Marijuana inventory covered under commercial insurance policy (D. Colo)

As the legal markets for marijuana – medicinal and recreational grow – so do the commercial insurance implications. The United States District Court for Colorado just issued an insurance coverage opinion in a case where a marijuana company sued its insurer. Green Earth Wellness Center, LLC v. Atain Speciality Insurance Company, No. 13-CV-03452-MSK, 2016 WL 632357 (D. Colo. Feb. 17, 2016). The case may have national significance going forward because Judge Kruegar, in a 27 page opinion, ruled that the inventory itself, i.e., the marijuana, was insurable under the a "Commercial Property and General Liability Insurance Policy." The ruling contains her opinions on a number of exclusions and whether they apply to commercial marijuana production.

The Plaintiff-Policyholder, Green Earth, was in the business of commercial marijuana cultivation, which it sold through its own medical marijuana dispensary. According to the opinion, smoke and ash from a nearby forest fire entered the ventilation system of Green Earth, intruding into the growing operation, and causing damage to Green Earth’s plants and inventory.

Predictably, the Insurer argued that Green Earth was not entitled to coverage because the policy included language that excluded coverage for “contraband” and “property in the course of illegal . . . trade.” More broadly, the Insurer argued that general public policy prevented coverage for marijuana companies.

The Court characterized Green Earth as having two main types of claims under the policy: a claim for $200,000 for plants currently growing, and a claim for $40,000 of marijuana which was already harvested and being prepared for sale.

Regarding the $200,000 in standing or growing plants, the Insurer argued that the exclusion for “growing crops” applied (and, indeed, the insurance quote provided to Green Earth plainly stated “Coverage does not extend to growing or standing plants.”). This exclusion is straightforward enough and was applied by the Court. “Growing crops” includes “any body of plants tended for their agricultural yield, at least until they are harvested.” Simply put, the policy is not crop insurance, even if your crop is marijuana.

The claim for $40,000 in inventory was more complex. This case, as much as others, highlights that the law of the forum is incredibly important to insurance coverage disputes. As a threshold matter, the Court applied Colorado state law, and this being a contract, only applied Colorado state law. Then, applying common insurance law maxims, the Court found that the policy failed to define “contraband” and, in light of Green Earth’s legal business in the Colorado medical marijuana trade, that the “contraband” exclusion was ambiguous. The Court went on to state that the “contraband” exclusion is ambiguous in light of the conflict “between the federal government’s de jure and de facto public policies regarding state-regulated medical marijuana.” Further, in Green Earth’s favor, the Insurer knew about Green Earth’s business in the marijuana industry prior to issuing the policy but never voiced any exception to insuring plants, marijuana-in-process, or the finished inventory.

The Insurer, in a last-ditch effort, then argued that in light of federal law, its own insurance policy was an illegal contract. The Court ruled that because the Insurer entered into the contract knowing full-well the scope of Green Earth’s business, it was obligated to either (1) comply with the contract or (2) pay damages for having breached it. This argument by the Insurer seems misguided: by intentionally arguing that an Insurer is in the business of marketing and selling insurance contracts that it believes are illegal under federal law, it essentially admits to collecting unearned premium for selling “illusory coverage” or committing other unfair or deceptive trade practices which are often prohibited by state statute and subject to double or treble damages.

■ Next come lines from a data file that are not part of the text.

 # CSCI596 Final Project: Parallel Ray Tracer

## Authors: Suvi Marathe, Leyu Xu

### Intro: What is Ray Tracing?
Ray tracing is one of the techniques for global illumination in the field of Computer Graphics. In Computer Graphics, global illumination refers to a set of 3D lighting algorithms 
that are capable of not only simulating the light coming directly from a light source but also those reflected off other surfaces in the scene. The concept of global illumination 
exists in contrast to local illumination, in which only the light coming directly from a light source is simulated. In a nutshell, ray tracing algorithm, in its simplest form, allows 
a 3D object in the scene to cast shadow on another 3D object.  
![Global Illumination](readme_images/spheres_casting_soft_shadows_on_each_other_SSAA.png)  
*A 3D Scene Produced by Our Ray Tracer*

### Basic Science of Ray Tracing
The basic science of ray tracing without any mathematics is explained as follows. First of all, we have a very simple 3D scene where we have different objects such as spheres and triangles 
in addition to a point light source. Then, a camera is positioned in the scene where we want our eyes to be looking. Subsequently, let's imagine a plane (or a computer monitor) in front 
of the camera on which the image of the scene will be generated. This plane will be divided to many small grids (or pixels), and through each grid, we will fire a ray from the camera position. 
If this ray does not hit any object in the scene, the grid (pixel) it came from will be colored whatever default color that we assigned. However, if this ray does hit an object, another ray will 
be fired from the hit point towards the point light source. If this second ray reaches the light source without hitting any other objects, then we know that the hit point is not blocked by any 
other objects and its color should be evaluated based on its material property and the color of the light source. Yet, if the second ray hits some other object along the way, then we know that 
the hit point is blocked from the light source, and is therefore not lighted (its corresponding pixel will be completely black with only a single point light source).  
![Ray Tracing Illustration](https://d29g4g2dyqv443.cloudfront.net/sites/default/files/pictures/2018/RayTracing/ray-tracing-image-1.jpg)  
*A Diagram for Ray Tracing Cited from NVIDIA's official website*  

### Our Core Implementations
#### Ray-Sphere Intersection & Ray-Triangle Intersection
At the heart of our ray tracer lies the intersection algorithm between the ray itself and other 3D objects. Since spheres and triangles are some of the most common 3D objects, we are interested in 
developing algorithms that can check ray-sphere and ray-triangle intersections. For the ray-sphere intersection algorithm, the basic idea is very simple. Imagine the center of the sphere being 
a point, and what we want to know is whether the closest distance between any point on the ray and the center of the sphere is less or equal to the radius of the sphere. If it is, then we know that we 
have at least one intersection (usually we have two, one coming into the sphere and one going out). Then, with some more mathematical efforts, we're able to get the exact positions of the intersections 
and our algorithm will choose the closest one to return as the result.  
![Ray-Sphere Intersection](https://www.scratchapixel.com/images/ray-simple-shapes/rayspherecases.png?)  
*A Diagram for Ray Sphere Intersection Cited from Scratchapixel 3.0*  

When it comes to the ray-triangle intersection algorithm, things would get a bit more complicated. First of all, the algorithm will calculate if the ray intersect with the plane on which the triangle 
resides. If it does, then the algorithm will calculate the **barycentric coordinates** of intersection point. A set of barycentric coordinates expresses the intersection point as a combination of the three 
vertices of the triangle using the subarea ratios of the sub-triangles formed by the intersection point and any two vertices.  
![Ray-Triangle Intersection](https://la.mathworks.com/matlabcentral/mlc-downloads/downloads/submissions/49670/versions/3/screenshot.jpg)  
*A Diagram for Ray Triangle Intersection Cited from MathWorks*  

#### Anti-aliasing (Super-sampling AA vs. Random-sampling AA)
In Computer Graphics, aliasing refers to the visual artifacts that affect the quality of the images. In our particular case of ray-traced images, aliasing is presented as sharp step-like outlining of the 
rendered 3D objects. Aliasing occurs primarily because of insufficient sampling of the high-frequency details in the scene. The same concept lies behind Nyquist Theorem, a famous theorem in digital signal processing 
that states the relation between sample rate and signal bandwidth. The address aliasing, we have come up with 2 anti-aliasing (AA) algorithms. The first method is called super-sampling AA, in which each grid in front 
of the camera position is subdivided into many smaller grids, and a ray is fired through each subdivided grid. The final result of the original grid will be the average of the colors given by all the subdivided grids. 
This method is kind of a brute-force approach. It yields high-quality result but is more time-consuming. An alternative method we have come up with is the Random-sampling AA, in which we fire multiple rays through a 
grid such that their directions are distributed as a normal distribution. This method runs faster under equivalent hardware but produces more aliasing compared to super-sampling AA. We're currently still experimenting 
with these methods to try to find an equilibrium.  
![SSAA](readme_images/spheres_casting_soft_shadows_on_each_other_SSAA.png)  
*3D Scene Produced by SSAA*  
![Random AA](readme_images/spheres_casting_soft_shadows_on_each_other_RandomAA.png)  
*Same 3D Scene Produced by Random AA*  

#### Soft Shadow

There are other minor issues in the opinion as well. Green Earth, having survived summary judgment, will now have to prove its breach of contract, bad faith, and delayed payment claims at trial.

This ruling is important for a number of reasons. First, for the Court applied conventional insurance law to marijuana and cannabis growing. Second, it highlights the importance of choice of law, conflicts of law, and venue. In the case of marijuana-related businesses, and in the face of this opinion, the conflicts of law issues can be outcome-dispositive in future insurance coverage disputes. If the Court would have applied another state’s law, the Court may not have found the term contraband ambiguous, and the marijuana grower may have lost. Third, commercial marijuana growers need to investigate obtaining crop insurance if they wish to insure standing and growing plants.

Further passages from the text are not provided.